Your instructions:
Please repeat only the stretch of records running from the first line through the line that contains "fueled race hatred.".

━━━━━━━━━━━━━━━━━━━━━━━━━━━━━━

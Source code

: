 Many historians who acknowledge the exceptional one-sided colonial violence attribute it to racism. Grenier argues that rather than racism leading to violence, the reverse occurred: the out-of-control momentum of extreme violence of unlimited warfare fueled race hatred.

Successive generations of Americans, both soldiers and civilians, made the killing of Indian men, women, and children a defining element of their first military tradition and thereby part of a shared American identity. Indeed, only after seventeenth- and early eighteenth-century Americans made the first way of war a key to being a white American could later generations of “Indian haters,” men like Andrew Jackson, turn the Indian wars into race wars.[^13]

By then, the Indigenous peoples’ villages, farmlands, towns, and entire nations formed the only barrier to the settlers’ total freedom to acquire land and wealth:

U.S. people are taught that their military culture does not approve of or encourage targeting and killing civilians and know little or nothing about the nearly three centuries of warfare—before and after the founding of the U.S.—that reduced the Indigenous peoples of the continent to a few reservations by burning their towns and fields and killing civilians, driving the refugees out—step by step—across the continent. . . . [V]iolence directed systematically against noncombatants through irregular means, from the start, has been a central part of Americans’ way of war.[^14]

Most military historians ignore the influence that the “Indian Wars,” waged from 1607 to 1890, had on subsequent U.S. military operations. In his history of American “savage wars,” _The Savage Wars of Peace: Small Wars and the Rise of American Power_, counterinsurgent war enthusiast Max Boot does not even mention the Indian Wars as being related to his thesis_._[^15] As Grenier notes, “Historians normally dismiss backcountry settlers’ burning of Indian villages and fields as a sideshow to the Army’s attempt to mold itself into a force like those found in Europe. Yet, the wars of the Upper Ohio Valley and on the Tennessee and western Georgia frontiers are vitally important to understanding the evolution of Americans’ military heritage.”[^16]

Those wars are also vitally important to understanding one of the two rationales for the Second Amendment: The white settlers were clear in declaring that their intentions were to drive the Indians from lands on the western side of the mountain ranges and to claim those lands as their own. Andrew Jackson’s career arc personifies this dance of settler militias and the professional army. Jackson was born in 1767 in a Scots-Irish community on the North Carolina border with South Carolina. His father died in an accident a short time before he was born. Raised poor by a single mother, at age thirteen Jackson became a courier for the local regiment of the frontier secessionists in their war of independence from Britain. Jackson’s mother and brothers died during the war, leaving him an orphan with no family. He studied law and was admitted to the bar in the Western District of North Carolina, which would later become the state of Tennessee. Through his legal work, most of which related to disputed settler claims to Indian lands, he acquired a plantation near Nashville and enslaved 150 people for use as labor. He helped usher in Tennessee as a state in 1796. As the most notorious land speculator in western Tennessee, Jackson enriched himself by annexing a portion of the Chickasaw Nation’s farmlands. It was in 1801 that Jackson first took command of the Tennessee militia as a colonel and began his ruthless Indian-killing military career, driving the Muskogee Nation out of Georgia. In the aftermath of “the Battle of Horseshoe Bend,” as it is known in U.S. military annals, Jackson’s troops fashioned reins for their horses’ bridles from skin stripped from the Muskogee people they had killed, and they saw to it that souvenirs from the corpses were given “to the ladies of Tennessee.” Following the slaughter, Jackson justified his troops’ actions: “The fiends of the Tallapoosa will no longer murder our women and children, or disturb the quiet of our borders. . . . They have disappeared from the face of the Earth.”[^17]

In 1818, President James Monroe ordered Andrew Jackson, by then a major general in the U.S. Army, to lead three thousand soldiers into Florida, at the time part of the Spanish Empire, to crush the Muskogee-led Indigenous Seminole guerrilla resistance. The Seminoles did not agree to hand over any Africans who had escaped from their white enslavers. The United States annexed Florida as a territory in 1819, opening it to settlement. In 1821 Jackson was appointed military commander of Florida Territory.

━━━━━━━━━━━━━━━━━━━━━━━━━━━━━━

Task answer:
Source code

: Many historians who acknowledge the exceptional one-sided colonial violence attribute it to racism. Grenier argues that rather than racism leading to violence, the reverse occurred: the out-of-control momentum of extreme violence of unlimited warfare fueled race hatred.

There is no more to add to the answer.